Review Summary: Moody British post-punk with a beautiful intensity.
As the slow, minimalist 1980s pulse of "Mnemosyne" finds iLiKETRAiNS frontman David Martin declaring, "We will burn in hell for this," in rushes the same sense of dark reason that made Pulp's Different Class
so devastating. The Shallows
, though, relies not on Brit-pop hooks but on narrow, downbeat soundscapes in the same vein as No One Can Ever Know
(The Twilight Sad, 2012) - foreboding and relaxing at once. There are hints of earlier (better) Editors in its corridors too, but iLiKETRAiNS are no Joy Division tribute act; for all the depressive tint of tracks like "We Used To Talk," there is a gentle upward pull to be found somewhere here, particularly in opener "Beacons" and centrepiece "The Hive."

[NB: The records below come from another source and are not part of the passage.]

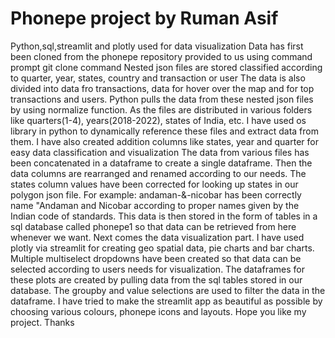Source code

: # Phonepe project by Ruman Asif
Python,sql,streamlit and plotly used for data visualization
Data has first been cloned from the phonepe repository provided to us using command prompt git clone command
Nested json files are stored classified according to quarter, year, states, country and transaction or user
The data is also divided into data fro transactions, data for hover over the map and for top transactions and users.
Python pulls the data from these nested json files by using normalize function.
As the files are distributed in various folders like quarters(1-4), years(2018-2022), states of India, etc. I have used os library in python to dynamically reference these files and extract data from them.
I have also created addition columns like states, year and quarter for easy data classification and visualization
The data from various files has been concatenated in a dataframe to create a single dataframe.
Then the data columns are rearranged and renamed according to our needs.
The states column values have been corrected for looking up states in our polygon json file. For example: andaman-&-nicobar has been correctly name "Andaman and Nicobar according to proper names given by the Indian code of standards.
This data is then stored in the form of tables in a sql database called phonepe1 so that data can be retrieved from here whenever we want.
Next comes the data visualization part. I have used plotly via streamlit for creating geo spatial data, pie charts and bar charts.
Multiple multiselect dropdowns have been created so that data can be selected according to users needs for visualization.
The dataframes for these plots are created by pulling data from the sql tables stored in our database.
The groupby and value selections are used to filter the data in the dataframe.
I have tried to make the streamlit app as beautiful as possible by choosing various colours, phonepe icons and layouts.
Hope you like my project. Thanks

Though it perhaps lacks the variety to hit all bases, as an engrossing wave of mood music The Shallows
is a force to be reckoned with. The heartbeat behind stand-out "The Turning of The Bones" recalls the quieter brilliances of bands like Canada's Stars - Martin's low register and blunt lyrical slant shadow Stars vocalist Torquil Campbell, too - and the whole atmosphere is one of understated but intoxicating melody, whereby what you remember at the close is less a series of specific moments, and more the experience. It leaves you a little calmer, a little more pensive, and temporarily a little more shallow, but there's some gorgeous, if dark, depth to plumb along the way.